=== Task goal ===
The required result is a copy of each line below in which "Note" appears.

*** Material provided ***

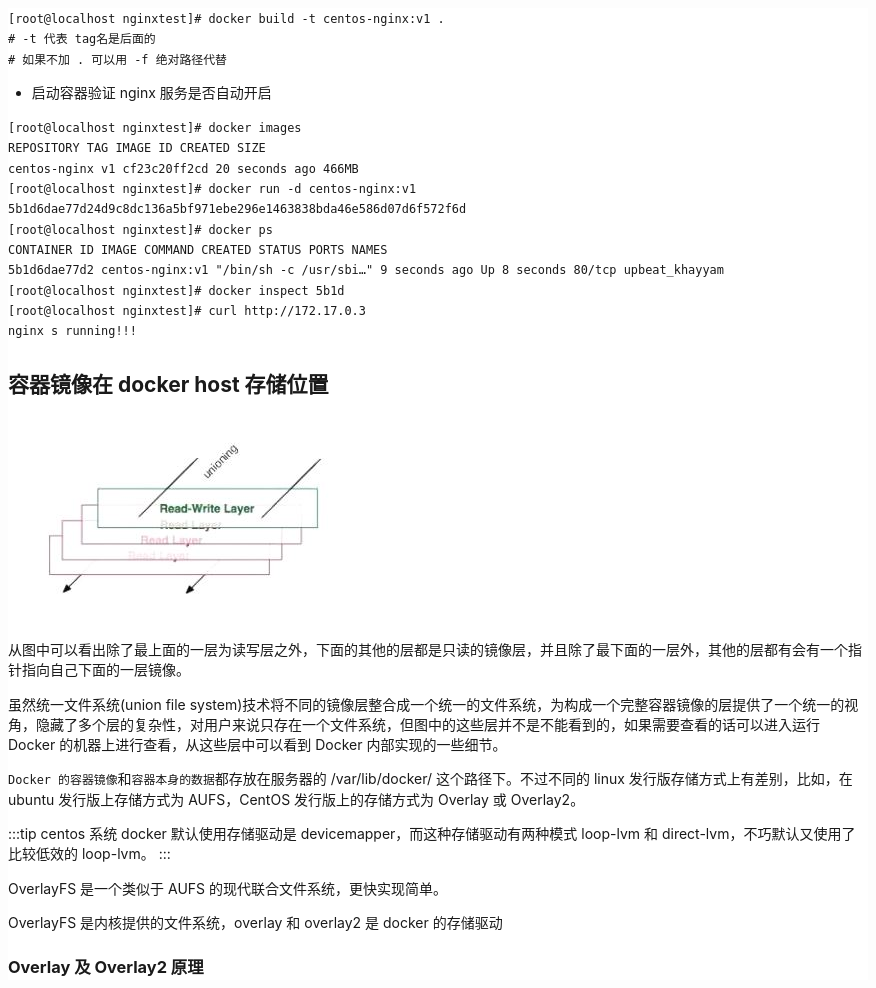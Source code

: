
 ```shell
[root@localhost nginxtest]# docker build -t centos-nginx:v1 .
# -t 代表 tag名是后面的
# 如果不加 . 可以用 -f 绝对路径代替
```

- 启动容器验证 nginx 服务是否自动开启

```shell
[root@localhost nginxtest]# docker images
REPOSITORY TAG IMAGE ID CREATED SIZE
centos-nginx v1 cf23c20ff2cd 20 seconds ago 466MB
[root@localhost nginxtest]# docker run -d centos-nginx:v1
5b1d6dae77d24d9c8dc136a5bf971ebe296e1463838bda46e586d07d6f572f6d
[root@localhost nginxtest]# docker ps
CONTAINER ID IMAGE COMMAND CREATED STATUS PORTS NAMES
5b1d6dae77d2 centos-nginx:v1 "/bin/sh -c /usr/sbi…" 9 seconds ago Up 8 seconds 80/tcp upbeat_khayyam
[root@localhost nginxtest]# docker inspect 5b1d
[root@localhost nginxtest]# curl http://172.17.0.3
nginx s running!!!
```

## 容器镜像在 docker host 存储位置

![dh](assets/dh.JPG)

从图中可以看出除了最上面的一层为读写层之外，下面的其他的层都是只读的镜像层，并且除了最下面的一层外，其他的层都有会有一个指针指向自己下面的一层镜像。

虽然统一文件系统(union file system)技术将不同的镜像层整合成一个统一的文件系统，为构成一个完整容器镜像的层提供了一个统一的视角，隐藏了多个层的复杂性，对用户来说只存在一个文件系统，但图中的这些层并不是不能看到的，如果需要查看的话可以进入运行 Docker 的机器上进行查看，从这些层中可以看到 Docker 内部实现的一些细节。

`Docker 的容器镜像`和`容器本身的数据`都存放在服务器的 /var/lib/docker/ 这个路径下。不过不同的 linux 发行版存储方式上有差别，比如，在 ubuntu 发行版上存储方式为 AUFS，CentOS 发行版上的存储方式为 Overlay 或 Overlay2。

:::tip
centos 系统 docker 默认使用存储驱动是 devicemapper，而这种存储驱动有两种模式 loop-lvm 和 direct-lvm，不巧默认又使用了比较低效的 loop-lvm。
:::

OverlayFS 是一个类似于 AUFS 的现代联合文件系统，更快实现简单。

OverlayFS 是内核提供的文件系统，overlay 和 overlay2 是 docker 的存储驱动

### Overlay 及 Overlay2 原理
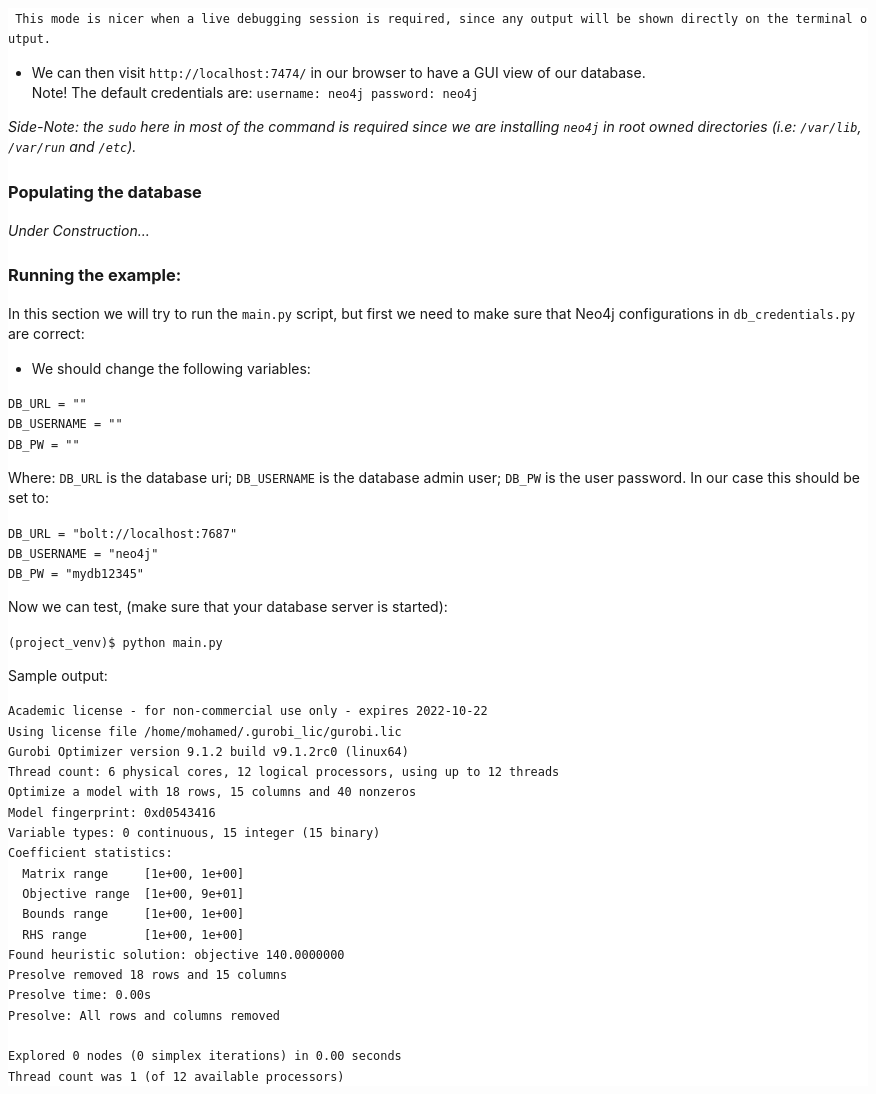      This mode is nicer when a live debugging session is required, since any output will be shown directly on the terminal output.
     
   - We can then visit `http://localhost:7474/` in our browser to have a GUI view of our database.\
    Note! The default credentials are:
    ```
    username: neo4j
    password: neo4j
    ```
        

*Side-Note: the `sudo` here in most of the command is required since we are installing `neo4j` in root owned directories (i.e: `/var/lib`, `/var/run` and `/etc`).*

### Populating the database

*Under Construction...*

### Running the example:
In this section we will try to run the `main.py` script, but first we need to make sure that Neo4j configurations in `db_credentials.py` are correct:
* We should change the following variables:

```
DB_URL = ""
DB_USERNAME = ""
DB_PW = ""

```

Where: `DB_URL` is the database uri; `DB_USERNAME` is the database admin user; `DB_PW` is the user password.
In our case this should be set to:

```
DB_URL = "bolt://localhost:7687"
DB_USERNAME = "neo4j"
DB_PW = "mydb12345"
```

Now we can test, (make sure that your database server is started):

```
(project_venv)$ python main.py

```
Sample output:

```
Academic license - for non-commercial use only - expires 2022-10-22
Using license file /home/mohamed/.gurobi_lic/gurobi.lic
Gurobi Optimizer version 9.1.2 build v9.1.2rc0 (linux64)
Thread count: 6 physical cores, 12 logical processors, using up to 12 threads
Optimize a model with 18 rows, 15 columns and 40 nonzeros
Model fingerprint: 0xd0543416
Variable types: 0 continuous, 15 integer (15 binary)
Coefficient statistics:
  Matrix range     [1e+00, 1e+00]
  Objective range  [1e+00, 9e+01]
  Bounds range     [1e+00, 1e+00]
  RHS range        [1e+00, 1e+00]
Found heuristic solution: objective 140.0000000
Presolve removed 18 rows and 15 columns
Presolve time: 0.00s
Presolve: All rows and columns removed

Explored 0 nodes (0 simplex iterations) in 0.00 seconds
Thread count was 1 (of 12 available processors)

```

***

=== Written solution ===
    Note! The default credentials are:
*Side-Note: the `sudo` here in most of the command is required since we are installing `neo4j` in root owned directories (i.e: `/var/lib`, `/var/run` and `/etc`).*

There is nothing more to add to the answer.